Ce Lohengrin qu’aiment même ceux qui ne sont pas wagnériens, tant il est à part dans le corpus du maître allemand. Lohengrin, vous savez bien, c’est le chevalier au cygne. Beaucoup moins ténébreuse que toutes ces histoires moyenâgeuses parsemant « La Tétralogie », la légende s’apparente au conte de fée. Le preux chevalier revêtu de son armure étincelante arrive dans une barque tirée par un cygne pour sauver Elsa, la fille du roi, des noirs desseins du comte de Telramund. Mais après l’avoir épousée, le mystérieux chevalier met en garde la jeune mariée : »Tu ne dois jamais me demander d’où je viens, Elsa » la prévient-il. « Jamais! Si tu romps cette promesse, je serai perdu pour toujours. » Vous imaginez ce qui arrive un jour, et pourquoi Lohengrin repartira à tout jamais, enlevé dans les airs par son cygne vers le château du Graal.
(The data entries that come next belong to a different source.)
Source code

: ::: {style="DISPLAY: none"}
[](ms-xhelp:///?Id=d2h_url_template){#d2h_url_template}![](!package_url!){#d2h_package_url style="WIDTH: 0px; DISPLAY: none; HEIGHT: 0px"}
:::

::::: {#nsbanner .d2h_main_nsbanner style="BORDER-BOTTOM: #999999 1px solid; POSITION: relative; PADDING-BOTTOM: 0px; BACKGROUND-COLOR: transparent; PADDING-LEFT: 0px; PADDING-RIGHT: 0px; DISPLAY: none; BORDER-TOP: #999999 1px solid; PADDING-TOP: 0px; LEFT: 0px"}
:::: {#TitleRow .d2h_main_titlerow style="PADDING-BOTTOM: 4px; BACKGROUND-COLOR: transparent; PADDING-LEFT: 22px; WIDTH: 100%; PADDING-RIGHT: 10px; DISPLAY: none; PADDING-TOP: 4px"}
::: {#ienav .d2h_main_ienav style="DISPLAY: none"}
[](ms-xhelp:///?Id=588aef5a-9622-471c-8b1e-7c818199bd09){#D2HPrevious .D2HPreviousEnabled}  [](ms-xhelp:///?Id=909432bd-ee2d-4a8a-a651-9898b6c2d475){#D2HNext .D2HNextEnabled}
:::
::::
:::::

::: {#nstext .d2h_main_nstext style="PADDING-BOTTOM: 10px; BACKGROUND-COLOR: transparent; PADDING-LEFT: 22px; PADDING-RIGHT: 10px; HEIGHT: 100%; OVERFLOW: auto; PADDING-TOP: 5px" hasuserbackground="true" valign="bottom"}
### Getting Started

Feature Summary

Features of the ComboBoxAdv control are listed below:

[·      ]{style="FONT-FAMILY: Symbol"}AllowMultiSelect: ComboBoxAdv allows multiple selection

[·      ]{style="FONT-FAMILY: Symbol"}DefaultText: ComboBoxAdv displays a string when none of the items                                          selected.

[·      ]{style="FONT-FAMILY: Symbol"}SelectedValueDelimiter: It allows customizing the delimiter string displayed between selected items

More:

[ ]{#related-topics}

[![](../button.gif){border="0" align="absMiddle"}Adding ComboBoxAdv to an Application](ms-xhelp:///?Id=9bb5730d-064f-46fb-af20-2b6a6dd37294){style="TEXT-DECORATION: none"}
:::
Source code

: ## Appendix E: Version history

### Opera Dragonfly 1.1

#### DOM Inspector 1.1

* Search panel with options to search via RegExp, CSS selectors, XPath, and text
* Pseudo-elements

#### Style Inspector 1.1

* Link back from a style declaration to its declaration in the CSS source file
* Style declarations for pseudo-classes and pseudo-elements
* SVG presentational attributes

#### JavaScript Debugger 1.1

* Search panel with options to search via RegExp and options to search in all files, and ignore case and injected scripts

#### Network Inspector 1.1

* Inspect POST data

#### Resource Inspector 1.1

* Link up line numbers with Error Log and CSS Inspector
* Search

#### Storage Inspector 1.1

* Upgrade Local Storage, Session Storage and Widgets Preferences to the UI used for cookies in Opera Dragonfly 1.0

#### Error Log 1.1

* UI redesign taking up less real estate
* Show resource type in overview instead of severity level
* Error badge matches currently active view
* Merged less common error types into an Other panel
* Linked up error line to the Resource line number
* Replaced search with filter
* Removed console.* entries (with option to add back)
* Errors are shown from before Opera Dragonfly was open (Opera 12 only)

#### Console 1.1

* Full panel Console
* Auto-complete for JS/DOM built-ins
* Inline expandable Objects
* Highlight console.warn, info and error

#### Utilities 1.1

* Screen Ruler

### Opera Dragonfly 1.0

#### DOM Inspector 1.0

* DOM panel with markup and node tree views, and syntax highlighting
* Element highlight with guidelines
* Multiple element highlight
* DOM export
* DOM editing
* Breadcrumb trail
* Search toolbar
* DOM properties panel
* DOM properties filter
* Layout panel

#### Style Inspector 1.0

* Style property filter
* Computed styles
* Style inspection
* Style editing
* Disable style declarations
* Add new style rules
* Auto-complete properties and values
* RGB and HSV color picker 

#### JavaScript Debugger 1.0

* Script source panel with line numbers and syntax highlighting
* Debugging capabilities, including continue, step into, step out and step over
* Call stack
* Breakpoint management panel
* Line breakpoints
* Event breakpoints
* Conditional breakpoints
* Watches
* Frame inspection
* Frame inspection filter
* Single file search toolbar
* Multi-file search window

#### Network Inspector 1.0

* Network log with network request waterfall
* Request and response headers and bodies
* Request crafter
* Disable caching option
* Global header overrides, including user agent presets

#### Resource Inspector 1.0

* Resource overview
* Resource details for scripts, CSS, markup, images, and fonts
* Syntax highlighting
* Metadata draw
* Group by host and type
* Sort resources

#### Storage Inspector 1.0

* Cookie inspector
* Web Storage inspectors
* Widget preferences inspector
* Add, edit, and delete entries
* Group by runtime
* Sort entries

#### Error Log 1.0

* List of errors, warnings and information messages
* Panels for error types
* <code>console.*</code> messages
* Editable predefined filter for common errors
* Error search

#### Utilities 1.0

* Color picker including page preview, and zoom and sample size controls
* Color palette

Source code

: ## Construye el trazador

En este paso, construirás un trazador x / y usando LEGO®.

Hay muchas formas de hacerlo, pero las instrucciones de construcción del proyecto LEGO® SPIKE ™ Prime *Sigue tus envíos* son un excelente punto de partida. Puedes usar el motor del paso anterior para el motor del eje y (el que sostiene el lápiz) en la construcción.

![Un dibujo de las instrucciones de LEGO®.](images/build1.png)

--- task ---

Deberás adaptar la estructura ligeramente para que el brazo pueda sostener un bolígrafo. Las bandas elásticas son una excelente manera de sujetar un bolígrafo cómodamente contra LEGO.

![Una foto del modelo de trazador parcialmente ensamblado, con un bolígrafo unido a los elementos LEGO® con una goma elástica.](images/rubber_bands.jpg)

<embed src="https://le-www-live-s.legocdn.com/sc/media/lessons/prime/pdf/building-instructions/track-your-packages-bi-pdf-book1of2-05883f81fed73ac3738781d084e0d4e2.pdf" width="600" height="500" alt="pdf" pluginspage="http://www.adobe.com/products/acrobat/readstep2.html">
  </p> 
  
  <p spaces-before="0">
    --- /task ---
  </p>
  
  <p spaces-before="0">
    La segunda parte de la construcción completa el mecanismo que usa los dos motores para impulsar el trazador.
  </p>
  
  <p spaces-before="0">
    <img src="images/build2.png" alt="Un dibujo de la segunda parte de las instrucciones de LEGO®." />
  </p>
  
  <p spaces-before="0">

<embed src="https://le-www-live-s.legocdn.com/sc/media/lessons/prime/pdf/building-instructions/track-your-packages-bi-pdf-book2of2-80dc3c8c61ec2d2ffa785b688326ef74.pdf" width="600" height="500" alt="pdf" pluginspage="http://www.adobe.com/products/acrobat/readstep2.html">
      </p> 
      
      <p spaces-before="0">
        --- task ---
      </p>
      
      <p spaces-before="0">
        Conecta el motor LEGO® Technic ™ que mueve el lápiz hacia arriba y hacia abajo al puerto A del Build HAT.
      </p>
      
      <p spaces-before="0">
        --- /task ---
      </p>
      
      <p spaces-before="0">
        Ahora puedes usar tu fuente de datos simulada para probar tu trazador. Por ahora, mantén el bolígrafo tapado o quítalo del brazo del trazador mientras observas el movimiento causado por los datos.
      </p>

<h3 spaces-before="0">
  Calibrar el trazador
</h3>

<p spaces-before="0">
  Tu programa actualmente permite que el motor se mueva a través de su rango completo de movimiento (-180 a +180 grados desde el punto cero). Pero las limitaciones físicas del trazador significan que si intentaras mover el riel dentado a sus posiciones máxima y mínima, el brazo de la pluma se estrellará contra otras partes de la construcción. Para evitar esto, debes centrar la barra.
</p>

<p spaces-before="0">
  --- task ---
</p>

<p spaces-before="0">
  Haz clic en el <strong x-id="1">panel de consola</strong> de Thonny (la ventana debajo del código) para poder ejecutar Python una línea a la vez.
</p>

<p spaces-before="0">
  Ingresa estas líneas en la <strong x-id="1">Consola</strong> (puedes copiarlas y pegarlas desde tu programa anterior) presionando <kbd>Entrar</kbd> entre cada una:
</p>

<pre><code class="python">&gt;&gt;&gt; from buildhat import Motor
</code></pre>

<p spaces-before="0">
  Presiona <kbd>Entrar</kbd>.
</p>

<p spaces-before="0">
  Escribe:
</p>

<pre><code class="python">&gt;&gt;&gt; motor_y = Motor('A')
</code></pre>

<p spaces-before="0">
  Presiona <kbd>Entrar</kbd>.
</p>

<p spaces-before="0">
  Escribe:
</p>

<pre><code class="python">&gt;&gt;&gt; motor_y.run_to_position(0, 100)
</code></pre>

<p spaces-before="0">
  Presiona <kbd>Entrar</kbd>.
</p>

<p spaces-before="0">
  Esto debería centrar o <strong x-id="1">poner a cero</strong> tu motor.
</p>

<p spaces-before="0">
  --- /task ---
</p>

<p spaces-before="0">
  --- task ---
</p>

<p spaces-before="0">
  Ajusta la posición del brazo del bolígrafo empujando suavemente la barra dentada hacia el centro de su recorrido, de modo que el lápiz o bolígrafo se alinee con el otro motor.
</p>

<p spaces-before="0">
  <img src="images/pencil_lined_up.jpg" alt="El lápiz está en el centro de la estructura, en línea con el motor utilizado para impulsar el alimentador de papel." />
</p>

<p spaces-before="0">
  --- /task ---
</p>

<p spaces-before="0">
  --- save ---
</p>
Lohengrin en CD. Photo: LBM

Etant donné que la mise en scène de cette production, signée Claus Guth , vient de la Scala de Milan, nous savons que nous n’aurons pas le droit de voir arriver le beau Jonas accompagné de son cygne. En 2012, à la Scala, le « petit génie » radical de la scène allemande avait transformé le flamboyant chevalier en une créature apeurée et tremblante, et Jonas Kaufmann était pleinement entré dans la peau de ce héros très humain. Si vous n’avez pas déjà réservé vos places depuis bien longtemps, vous pourrez vous consoler avec le très beau DVD Decca de 2009 dans lequel Jonas retrouve, dans le rôle d’Elsa, une de ses partenaires habituelles, la grande soprano dramatique allemande Anja Harteros.

« Offenbach sait faire comme le divin Mozart », aurait dit Wagner. Ce que nous pourrons vérifier en février en passant de la scène de Bastille à celle du Châtelet pour assister au « Fantasio » programmé par l’Opéra Comique. Car les travaux durant plus que prévu à l’Opéra Comique dont l’ouverture est reportée au mois d’avril, le Châtelet, avant de fermer à son tour pour travaux, accueille cet événement rarissime à ne pas manquer. Non seulement parce qu’Offenbach est un génie musical inventeur de l’opéra bouffe, mais parce qu’il s’agit d’une œuvre rarement donnée.
Il faut savoir que ce « Fantasio » est adapté d’une pièce de théâtre signée par Musset,
créé en 1866 après la mort de l’auteur. Nous sommes au début des années 1870, période pendant laquelle Offenbach cherche un second souffle après ses chefs d’œuvre estampillés Second Empire. Délaissant ses habituels complices Meilhac et Halévy, il se tourne vers le frère ainé du poète pour lui demander de lui écrire un livret adapté de la pièce. L’œuvre sera jouée quatorze fois, et sombrera, comme on dit, dans l’oubli, jusqu’aux années 2000.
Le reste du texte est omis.